*DESCRIPTION OF THE TASK*
Give back each line below verbatim.

=== INPUT MATERIAL ===

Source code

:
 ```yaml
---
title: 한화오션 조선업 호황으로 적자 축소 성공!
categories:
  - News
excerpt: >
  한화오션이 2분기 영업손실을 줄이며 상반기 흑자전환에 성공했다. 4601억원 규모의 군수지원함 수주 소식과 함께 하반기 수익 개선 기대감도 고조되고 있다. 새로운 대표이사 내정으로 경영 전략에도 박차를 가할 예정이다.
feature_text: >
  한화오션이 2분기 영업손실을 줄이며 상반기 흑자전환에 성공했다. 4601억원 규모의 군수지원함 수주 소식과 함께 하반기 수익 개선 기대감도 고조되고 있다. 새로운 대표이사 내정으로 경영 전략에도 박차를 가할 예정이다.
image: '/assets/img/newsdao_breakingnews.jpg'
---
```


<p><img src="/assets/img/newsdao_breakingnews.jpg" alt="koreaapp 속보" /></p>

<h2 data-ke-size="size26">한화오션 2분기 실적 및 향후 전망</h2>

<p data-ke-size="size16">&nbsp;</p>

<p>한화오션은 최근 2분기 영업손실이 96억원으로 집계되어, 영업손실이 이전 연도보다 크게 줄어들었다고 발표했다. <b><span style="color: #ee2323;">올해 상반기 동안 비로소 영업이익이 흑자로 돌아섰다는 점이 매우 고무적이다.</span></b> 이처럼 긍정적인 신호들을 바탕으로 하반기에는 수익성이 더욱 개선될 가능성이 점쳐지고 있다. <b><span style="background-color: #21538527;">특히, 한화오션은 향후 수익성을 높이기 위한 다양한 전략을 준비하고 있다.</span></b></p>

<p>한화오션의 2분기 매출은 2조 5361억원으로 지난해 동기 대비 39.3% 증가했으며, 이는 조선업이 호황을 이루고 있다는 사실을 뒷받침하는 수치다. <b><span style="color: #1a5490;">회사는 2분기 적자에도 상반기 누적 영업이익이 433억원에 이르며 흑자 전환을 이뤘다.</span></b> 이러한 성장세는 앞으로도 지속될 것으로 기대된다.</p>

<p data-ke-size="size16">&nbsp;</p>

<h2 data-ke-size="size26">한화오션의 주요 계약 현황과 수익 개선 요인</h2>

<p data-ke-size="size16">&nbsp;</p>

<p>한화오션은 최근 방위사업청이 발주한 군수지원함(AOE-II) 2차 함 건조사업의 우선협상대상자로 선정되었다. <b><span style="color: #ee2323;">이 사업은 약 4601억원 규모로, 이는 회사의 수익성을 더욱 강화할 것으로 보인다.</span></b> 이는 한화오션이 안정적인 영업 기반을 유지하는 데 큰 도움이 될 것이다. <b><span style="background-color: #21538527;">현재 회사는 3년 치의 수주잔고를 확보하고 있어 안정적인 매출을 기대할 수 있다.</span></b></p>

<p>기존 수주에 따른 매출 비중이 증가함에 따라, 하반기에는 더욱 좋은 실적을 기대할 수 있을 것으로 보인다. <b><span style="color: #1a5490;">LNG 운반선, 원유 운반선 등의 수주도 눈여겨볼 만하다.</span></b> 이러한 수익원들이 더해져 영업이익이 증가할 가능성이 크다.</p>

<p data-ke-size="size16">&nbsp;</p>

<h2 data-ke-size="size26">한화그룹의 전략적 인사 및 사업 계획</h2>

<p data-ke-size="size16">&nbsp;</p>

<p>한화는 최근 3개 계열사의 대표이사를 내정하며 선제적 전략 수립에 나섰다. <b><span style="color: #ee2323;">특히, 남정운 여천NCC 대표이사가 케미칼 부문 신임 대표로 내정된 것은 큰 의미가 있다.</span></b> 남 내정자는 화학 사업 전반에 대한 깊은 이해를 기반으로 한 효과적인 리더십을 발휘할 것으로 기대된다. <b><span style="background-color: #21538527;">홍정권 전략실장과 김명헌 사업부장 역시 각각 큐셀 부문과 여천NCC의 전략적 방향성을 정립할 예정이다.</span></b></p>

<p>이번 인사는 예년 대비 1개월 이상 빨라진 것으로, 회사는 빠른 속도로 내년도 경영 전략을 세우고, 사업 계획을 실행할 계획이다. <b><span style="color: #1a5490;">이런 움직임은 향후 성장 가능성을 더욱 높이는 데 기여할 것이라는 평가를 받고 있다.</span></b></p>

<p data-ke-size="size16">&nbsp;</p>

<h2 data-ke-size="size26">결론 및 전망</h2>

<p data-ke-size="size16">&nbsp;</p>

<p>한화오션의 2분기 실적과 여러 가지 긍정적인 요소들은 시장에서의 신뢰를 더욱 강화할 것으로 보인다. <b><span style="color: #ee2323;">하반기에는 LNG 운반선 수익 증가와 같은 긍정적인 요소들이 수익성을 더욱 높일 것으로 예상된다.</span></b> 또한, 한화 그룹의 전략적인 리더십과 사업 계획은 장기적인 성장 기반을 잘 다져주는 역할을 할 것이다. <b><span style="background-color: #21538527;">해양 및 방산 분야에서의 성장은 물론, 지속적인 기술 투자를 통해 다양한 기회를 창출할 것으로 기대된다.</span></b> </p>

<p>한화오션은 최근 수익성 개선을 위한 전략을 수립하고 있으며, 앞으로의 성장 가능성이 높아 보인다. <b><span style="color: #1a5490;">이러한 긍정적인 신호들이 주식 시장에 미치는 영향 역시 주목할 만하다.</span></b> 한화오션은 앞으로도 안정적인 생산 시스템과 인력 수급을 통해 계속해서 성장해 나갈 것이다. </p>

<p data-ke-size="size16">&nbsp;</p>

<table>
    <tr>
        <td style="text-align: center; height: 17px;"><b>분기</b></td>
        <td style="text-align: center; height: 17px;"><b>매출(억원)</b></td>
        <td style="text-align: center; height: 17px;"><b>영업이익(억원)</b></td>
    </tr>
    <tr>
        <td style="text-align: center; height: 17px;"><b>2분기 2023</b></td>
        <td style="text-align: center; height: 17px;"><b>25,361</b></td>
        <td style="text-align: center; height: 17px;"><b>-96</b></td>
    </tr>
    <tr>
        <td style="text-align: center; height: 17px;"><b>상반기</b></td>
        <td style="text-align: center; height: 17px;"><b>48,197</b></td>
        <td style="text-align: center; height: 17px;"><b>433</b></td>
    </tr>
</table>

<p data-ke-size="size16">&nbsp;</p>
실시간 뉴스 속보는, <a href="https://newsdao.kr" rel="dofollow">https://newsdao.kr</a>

===

*SOLUTION TO THIS TASK*
Source code

:
 ```yaml
---
title: 한화오션 조선업 호황으로 적자 축소 성공!
categories:
  - News
excerpt: >
  한화오션이 2분기 영업손실을 줄이며 상반기 흑자전환에 성공했다. 4601억원 규모의 군수지원함 수주 소식과 함께 하반기 수익 개선 기대감도 고조되고 있다. 새로운 대표이사 내정으로 경영 전략에도 박차를 가할 예정이다.
feature_text: >
  한화오션이 2분기 영업손실을 줄이며 상반기 흑자전환에 성공했다. 4601억원 규모의 군수지원함 수주 소식과 함께 하반기 수익 개선 기대감도 고조되고 있다. 새로운 대표이사 내정으로 경영 전략에도 박차를 가할 예정이다.
image: '/assets/img/newsdao_breakingnews.jpg'
---
```


<p><img src="/assets/img/newsdao_breakingnews.jpg" alt="koreaapp 속보" /></p>

<h2 data-ke-size="size26">한화오션 2분기 실적 및 향후 전망</h2>

<p data-ke-size="size16">&nbsp;</p>

<p>한화오션은 최근 2분기 영업손실이 96억원으로 집계되어, 영업손실이 이전 연도보다 크게 줄어들었다고 발표했다. <b><span style="color: #ee2323;">올해 상반기 동안 비로소 영업이익이 흑자로 돌아섰다는 점이 매우 고무적이다.</span></b> 이처럼 긍정적인 신호들을 바탕으로 하반기에는 수익성이 더욱 개선될 가능성이 점쳐지고 있다. <b><span style="background-color: #21538527;">특히, 한화오션은 향후 수익성을 높이기 위한 다양한 전략을 준비하고 있다.</span></b></p>

<p>한화오션의 2분기 매출은 2조 5361억원으로 지난해 동기 대비 39.3% 증가했으며, 이는 조선업이 호황을 이루고 있다는 사실을 뒷받침하는 수치다. <b><span style="color: #1a5490;">회사는 2분기 적자에도 상반기 누적 영업이익이 433억원에 이르며 흑자 전환을 이뤘다.</span></b> 이러한 성장세는 앞으로도 지속될 것으로 기대된다.</p>

<p data-ke-size="size16">&nbsp;</p>

<h2 data-ke-size="size26">한화오션의 주요 계약 현황과 수익 개선 요인</h2>

<p data-ke-size="size16">&nbsp;</p>

<p>한화오션은 최근 방위사업청이 발주한 군수지원함(AOE-II) 2차 함 건조사업의 우선협상대상자로 선정되었다. <b><span style="color: #ee2323;">이 사업은 약 4601억원 규모로, 이는 회사의 수익성을 더욱 강화할 것으로 보인다.</span></b> 이는 한화오션이 안정적인 영업 기반을 유지하는 데 큰 도움이 될 것이다. <b><span style="background-color: #21538527;">현재 회사는 3년 치의 수주잔고를 확보하고 있어 안정적인 매출을 기대할 수 있다.</span></b></p>

<p>기존 수주에 따른 매출 비중이 증가함에 따라, 하반기에는 더욱 좋은 실적을 기대할 수 있을 것으로 보인다. <b><span style="color: #1a5490;">LNG 운반선, 원유 운반선 등의 수주도 눈여겨볼 만하다.</span></b> 이러한 수익원들이 더해져 영업이익이 증가할 가능성이 크다.</p>

<p data-ke-size="size16">&nbsp;</p>

<h2 data-ke-size="size26">한화그룹의 전략적 인사 및 사업 계획</h2>

<p data-ke-size="size16">&nbsp;</p>

<p>한화는 최근 3개 계열사의 대표이사를 내정하며 선제적 전략 수립에 나섰다. <b><span style="color: #ee2323;">특히, 남정운 여천NCC 대표이사가 케미칼 부문 신임 대표로 내정된 것은 큰 의미가 있다.</span></b> 남 내정자는 화학 사업 전반에 대한 깊은 이해를 기반으로 한 효과적인 리더십을 발휘할 것으로 기대된다. <b><span style="background-color: #21538527;">홍정권 전략실장과 김명헌 사업부장 역시 각각 큐셀 부문과 여천NCC의 전략적 방향성을 정립할 예정이다.</span></b></p>

<p>이번 인사는 예년 대비 1개월 이상 빨라진 것으로, 회사는 빠른 속도로 내년도 경영 전략을 세우고, 사업 계획을 실행할 계획이다. <b><span style="color: #1a5490;">이런 움직임은 향후 성장 가능성을 더욱 높이는 데 기여할 것이라는 평가를 받고 있다.</span></b></p>

<p data-ke-size="size16">&nbsp;</p>

<h2 data-ke-size="size26">결론 및 전망</h2>

<p data-ke-size="size16">&nbsp;</p>

<p>한화오션의 2분기 실적과 여러 가지 긍정적인 요소들은 시장에서의 신뢰를 더욱 강화할 것으로 보인다. <b><span style="color: #ee2323;">하반기에는 LNG 운반선 수익 증가와 같은 긍정적인 요소들이 수익성을 더욱 높일 것으로 예상된다.</span></b> 또한, 한화 그룹의 전략적인 리더십과 사업 계획은 장기적인 성장 기반을 잘 다져주는 역할을 할 것이다. <b><span style="background-color: #21538527;">해양 및 방산 분야에서의 성장은 물론, 지속적인 기술 투자를 통해 다양한 기회를 창출할 것으로 기대된다.</span></b> </p>

<p>한화오션은 최근 수익성 개선을 위한 전략을 수립하고 있으며, 앞으로의 성장 가능성이 높아 보인다. <b><span style="color: #1a5490;">이러한 긍정적인 신호들이 주식 시장에 미치는 영향 역시 주목할 만하다.</span></b> 한화오션은 앞으로도 안정적인 생산 시스템과 인력 수급을 통해 계속해서 성장해 나갈 것이다. </p>

<p data-ke-size="size16">&nbsp;</p>

<table>
    <tr>
        <td style="text-align: center; height: 17px;"><b>분기</b></td>
        <td style="text-align: center; height: 17px;"><b>매출(억원)</b></td>
        <td style="text-align: center; height: 17px;"><b>영업이익(억원)</b></td>
    </tr>
    <tr>
        <td style="text-align: center; height: 17px;"><b>2분기 2023</b></td>
        <td style="text-align: center; height: 17px;"><b>25,361</b></td>
        <td style="text-align: center; height: 17px;"><b>-96</b></td>
    </tr>
    <tr>
        <td style="text-align: center; height: 17px;"><b>상반기</b></td>
        <td style="text-align: center; height: 17px;"><b>48,197</b></td>
        <td style="text-align: center; height: 17px;"><b>433</b></td>
    </tr>
</table>

<p data-ke-size="size16">&nbsp;</p>
실시간 뉴스 속보는, <a href="https://newsdao.kr" rel="dofollow">https://newsdao.kr</a>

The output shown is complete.